FABIANO CAMARGO – O canal de distribuição segue um padrão muito semelhante em todo o mundo. Não existe fórmula mágica nem soluções milagrosas. Entre nossos associados, quase 80% das vendas são realizadas por meio de agências de viagens e essa realidade tende a se manter. O foco do operador é, e continuará sendo, o trabalho com as agências parceiras. O B2C existe como um complemento, jamais como substituição desse elo da cadeia.
Por outro lado, observamos algumas agências tentando assumir a operação diretamente. Na minha visão, esse é um caminho mais arriscado. Ao optar por operar, a agência assume integralmente as responsabilidades: desde os custos operacionais, financeiros e cambiais até o risco de golpe, inadimplência ou quebra de algum parceiro contratado, que hoje gera grande preocupação.
Camargo teme busca direta por fornecedores
PANROTAS – Acredita que casos como o da VP podem levar as agências a buscar fornecedores diretamente – ou seja, uma operação direta? O mesmo para os passageiros? Tudo isso favorece a venda direta com fornecedores?
FABIANO CAMARGO – Não só acredito que isso possa acontecer, como já observamos esse movimento em algumas agências. Mas, sinceramente, considero um grande erro. A quebra pode ocorrer em qualquer ponto da cadeia: agências, operadoras, fornecedores ou até hotéis. Nesta semana, por exemplo, uma agência cliente minha foi vítima de um golpe aplicado por um fornecedor na África. E, diante de situações assim, quem presta auxílio? Como resolver? Muitas vezes, infelizmente, não há solução.
Operar diretamente também exige conhecimento técnico e estrutura adequada. Poucas agências contam com a robustez necessária, uma gestão de risco eficiente e uma equipe preparada para esse desafio. Além disso, os operadores mantêm acordos comerciais diferenciados. Agências que optam por comprar diretamente, na maioria das vezes, não obtêm as mesmas condições de negociação ou margem de lucro e, ainda, assumem mais riscos, acumulando, no final, mais problemas do que benefícios.
Considerações finais de Fabiano Camargo
- O Turismo é um negócio rentável desde que sob uma gestão responsável e com visão de longo prazo. Essa premissa vale para toda a cadeia — operadores, agências, fornecedores e demais atores envolvidos.

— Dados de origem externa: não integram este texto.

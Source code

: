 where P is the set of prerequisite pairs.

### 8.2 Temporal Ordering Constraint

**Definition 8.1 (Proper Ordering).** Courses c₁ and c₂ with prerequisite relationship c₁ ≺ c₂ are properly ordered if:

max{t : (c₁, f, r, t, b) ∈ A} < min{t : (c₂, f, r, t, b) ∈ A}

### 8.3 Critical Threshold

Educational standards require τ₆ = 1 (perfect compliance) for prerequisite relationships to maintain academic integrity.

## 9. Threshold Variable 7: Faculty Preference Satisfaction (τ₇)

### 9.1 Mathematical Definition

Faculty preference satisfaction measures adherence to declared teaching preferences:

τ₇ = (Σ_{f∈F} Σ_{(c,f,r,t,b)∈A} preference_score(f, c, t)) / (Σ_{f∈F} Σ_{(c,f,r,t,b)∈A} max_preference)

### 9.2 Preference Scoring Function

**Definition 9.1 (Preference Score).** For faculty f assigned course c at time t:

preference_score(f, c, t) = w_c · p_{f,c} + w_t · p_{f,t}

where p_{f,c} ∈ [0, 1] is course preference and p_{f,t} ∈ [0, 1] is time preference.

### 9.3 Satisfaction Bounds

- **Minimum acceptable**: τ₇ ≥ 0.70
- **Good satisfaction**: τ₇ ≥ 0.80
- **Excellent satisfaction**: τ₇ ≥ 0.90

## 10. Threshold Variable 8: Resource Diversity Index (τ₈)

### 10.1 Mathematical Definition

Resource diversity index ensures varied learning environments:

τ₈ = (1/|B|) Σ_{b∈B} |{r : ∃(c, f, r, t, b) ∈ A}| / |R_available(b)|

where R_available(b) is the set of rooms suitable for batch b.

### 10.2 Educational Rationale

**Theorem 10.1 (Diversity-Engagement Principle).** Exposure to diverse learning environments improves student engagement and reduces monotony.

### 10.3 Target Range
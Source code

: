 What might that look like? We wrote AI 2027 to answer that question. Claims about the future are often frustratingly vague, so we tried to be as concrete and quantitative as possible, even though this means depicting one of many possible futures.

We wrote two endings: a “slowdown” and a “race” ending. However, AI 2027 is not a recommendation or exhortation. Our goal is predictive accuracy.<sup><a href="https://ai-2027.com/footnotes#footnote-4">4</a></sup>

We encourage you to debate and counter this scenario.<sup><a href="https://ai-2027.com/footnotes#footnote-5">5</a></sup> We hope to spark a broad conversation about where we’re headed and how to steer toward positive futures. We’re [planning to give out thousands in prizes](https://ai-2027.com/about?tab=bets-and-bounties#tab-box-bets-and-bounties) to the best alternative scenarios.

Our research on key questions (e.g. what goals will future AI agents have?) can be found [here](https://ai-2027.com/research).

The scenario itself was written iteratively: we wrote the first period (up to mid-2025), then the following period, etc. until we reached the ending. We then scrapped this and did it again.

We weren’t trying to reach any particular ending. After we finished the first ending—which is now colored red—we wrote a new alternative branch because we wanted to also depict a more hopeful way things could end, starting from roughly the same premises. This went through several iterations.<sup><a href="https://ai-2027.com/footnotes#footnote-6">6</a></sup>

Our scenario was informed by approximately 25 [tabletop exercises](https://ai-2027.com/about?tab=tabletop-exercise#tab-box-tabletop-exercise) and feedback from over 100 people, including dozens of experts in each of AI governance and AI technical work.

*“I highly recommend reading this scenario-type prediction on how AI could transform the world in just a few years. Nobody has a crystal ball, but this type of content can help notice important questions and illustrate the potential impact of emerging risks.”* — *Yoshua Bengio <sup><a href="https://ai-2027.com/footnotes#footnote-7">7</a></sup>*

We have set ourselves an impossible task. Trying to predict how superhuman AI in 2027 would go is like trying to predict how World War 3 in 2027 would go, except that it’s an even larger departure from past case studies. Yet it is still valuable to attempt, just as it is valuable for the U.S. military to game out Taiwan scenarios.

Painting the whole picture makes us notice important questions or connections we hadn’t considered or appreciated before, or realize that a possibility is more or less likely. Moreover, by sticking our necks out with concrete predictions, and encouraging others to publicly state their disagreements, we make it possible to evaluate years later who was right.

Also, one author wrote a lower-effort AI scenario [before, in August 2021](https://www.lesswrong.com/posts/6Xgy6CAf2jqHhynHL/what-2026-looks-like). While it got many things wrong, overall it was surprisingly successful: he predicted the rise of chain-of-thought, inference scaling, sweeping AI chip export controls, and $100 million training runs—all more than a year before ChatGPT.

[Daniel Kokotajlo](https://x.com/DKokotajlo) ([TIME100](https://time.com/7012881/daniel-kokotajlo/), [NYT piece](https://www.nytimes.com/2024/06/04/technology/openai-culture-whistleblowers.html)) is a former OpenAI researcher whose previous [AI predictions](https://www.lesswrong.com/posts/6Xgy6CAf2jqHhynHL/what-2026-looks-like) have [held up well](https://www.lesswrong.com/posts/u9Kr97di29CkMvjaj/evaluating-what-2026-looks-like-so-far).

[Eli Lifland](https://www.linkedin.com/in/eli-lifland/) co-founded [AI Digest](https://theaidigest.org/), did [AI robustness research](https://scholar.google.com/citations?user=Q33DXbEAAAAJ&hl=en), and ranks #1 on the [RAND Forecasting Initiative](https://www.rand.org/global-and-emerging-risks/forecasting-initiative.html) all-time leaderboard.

- Devemos rever nosso modo de fazer negócio e entender que não existem condições para competirmos com valores on-line oferecendo comissões elevadas e parcelamentos a perder de vista. Nosso foco como intermediário deve ser a excelência no atendimento, na curadoria e na confiança que oferecemos. Como intermediários, devemos entender a importância de nossa função, e isso começa por nos valorizarmos como profissionais.
- Agências de Viagens e Operadores são parceiros e devem agir desta maneira. Muitas autointituladas associações, grupos de WhatsApp ou organizações de agentes que não possuem respaldo algum buscam propagar boatos sensacionalistas e sugerem ações não exequíveis ou, ainda, sem capacidade para solucionar os problemas enfrentados. Espero que agentes e operadores não sigam esses falsos profetas.
- Por fim, parabenizamos por esta iniciativa que espero que tenha trazido um pouco de luz aos questionamentos e nos colocamos à disposição sempre que a PANROTAS precisar.